Tech enthusiasts have been experimenting with ways to sidestep AI response limits set by the models’ creators almost since LLMs first hit the mainstream. Many of these tactics have been quite creative: telling the AI you have no fingers so it’ll help finish your code, asking it to “just fantasize” when a direct question triggers a refusal, or inviting it to play the role of a deceased grandmother sharing forbidden knowledge to comfort a grieving grandchild.

Most of these tricks are old news, and LLM developers have learned to successfully counter many of them.
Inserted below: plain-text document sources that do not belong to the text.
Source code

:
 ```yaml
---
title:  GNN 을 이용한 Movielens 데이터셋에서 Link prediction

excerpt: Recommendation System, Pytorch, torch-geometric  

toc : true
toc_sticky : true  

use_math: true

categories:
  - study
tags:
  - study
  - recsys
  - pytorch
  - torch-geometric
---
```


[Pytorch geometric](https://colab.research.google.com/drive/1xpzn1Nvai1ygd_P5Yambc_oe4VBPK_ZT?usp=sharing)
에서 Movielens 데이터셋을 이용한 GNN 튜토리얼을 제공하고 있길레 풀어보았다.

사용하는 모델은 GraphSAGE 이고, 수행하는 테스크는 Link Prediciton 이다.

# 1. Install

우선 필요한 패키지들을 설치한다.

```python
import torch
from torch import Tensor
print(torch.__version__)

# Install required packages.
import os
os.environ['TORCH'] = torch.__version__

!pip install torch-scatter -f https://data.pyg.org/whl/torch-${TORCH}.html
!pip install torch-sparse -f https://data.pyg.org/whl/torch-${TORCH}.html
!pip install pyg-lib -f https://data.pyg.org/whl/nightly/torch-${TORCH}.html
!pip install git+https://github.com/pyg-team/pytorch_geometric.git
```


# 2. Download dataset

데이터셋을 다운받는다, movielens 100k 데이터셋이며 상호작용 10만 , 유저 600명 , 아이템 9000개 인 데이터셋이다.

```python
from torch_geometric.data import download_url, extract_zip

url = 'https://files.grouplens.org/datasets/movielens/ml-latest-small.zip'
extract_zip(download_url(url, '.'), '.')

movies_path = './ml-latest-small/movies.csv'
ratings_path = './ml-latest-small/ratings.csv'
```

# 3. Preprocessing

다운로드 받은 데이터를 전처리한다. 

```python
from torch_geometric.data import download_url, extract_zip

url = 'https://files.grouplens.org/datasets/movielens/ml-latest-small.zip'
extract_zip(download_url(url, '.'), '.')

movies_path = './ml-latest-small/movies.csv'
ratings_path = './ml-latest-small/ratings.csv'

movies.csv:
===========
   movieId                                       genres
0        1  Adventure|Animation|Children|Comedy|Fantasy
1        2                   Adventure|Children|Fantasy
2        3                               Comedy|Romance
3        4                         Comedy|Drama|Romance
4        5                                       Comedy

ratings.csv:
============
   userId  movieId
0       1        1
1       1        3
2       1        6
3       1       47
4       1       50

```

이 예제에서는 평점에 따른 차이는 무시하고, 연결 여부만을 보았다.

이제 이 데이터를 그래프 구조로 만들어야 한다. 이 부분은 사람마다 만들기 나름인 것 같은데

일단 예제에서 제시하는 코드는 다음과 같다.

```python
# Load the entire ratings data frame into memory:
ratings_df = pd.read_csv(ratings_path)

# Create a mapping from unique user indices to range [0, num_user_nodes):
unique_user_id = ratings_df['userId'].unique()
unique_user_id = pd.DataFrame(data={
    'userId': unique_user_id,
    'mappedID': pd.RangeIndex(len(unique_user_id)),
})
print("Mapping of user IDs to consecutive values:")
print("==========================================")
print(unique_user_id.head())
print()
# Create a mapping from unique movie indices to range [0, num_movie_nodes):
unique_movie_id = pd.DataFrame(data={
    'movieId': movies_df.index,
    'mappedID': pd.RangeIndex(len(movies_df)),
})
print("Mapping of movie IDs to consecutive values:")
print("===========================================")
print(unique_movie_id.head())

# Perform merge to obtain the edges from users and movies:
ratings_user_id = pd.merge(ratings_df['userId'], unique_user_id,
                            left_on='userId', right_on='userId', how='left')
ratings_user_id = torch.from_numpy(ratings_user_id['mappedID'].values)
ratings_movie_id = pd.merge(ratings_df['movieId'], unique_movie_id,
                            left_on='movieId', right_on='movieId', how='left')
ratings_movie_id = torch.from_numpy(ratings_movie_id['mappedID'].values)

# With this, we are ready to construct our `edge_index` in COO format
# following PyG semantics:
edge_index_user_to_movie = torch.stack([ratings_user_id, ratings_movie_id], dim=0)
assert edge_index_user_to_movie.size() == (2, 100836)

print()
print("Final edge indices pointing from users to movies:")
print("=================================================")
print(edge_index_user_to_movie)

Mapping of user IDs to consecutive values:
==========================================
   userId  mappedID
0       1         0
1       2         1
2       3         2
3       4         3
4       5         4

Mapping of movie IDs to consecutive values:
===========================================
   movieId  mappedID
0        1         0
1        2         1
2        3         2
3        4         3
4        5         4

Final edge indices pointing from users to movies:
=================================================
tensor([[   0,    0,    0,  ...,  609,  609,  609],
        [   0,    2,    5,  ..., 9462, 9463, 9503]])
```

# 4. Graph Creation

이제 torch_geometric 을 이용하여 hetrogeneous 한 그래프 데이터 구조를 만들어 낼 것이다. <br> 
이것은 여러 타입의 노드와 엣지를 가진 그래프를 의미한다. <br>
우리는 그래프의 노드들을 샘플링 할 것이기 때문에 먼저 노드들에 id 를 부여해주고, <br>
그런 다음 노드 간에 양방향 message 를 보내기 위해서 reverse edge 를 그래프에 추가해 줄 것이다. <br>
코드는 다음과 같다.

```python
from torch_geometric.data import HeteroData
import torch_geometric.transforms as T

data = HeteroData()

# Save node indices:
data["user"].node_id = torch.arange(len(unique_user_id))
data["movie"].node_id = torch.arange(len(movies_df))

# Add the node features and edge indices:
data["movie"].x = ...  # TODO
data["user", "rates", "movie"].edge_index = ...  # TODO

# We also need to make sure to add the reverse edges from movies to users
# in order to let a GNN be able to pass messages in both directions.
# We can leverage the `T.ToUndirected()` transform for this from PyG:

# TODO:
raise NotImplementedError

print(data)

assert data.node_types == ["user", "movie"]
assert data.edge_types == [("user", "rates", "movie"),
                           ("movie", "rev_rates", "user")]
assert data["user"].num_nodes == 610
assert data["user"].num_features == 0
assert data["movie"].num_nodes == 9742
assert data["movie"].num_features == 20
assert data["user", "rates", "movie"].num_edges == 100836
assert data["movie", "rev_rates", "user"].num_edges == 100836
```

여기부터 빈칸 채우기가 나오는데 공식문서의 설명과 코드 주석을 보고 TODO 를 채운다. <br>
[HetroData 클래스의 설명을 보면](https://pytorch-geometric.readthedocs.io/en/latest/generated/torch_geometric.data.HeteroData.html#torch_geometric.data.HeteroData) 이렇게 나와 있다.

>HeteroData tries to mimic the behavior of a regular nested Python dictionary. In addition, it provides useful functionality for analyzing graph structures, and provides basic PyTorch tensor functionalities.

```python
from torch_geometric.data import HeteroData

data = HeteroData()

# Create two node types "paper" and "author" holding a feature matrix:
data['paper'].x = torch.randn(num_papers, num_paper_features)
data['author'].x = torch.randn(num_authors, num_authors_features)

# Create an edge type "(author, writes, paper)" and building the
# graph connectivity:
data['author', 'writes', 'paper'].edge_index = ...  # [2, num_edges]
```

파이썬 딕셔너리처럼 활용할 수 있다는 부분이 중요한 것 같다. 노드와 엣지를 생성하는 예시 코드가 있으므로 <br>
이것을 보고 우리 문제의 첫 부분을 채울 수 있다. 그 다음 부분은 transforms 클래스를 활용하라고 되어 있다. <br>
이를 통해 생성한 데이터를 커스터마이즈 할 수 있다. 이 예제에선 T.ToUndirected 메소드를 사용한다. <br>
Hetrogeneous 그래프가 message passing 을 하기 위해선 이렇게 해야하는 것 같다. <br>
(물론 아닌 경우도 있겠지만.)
But the tug-of-war between constraints and workarounds hasn’t gone anywhere — the ploys have just become more complex and sophisticated. Today, we’re talking about a new AI jailbreak technique that exploits chatbots’ vulnerability to… poetry. Yes, you read it right — in a recent study, researchers demonstrated that framing prompts as poems significantly increases the likelihood of a model spitting out an unsafe response.

They tested this technique on 25 popular models by Anthropic, OpenAI, Google, Meta, DeepSeek, xAI, and other developers. Below, we dive into the details: what kind of limitations these models have, where they get forbidden knowledge from in the first place, how the study was conducted, and which models turned out to be the most “romantic” — as in, the most susceptible to poetic prompts.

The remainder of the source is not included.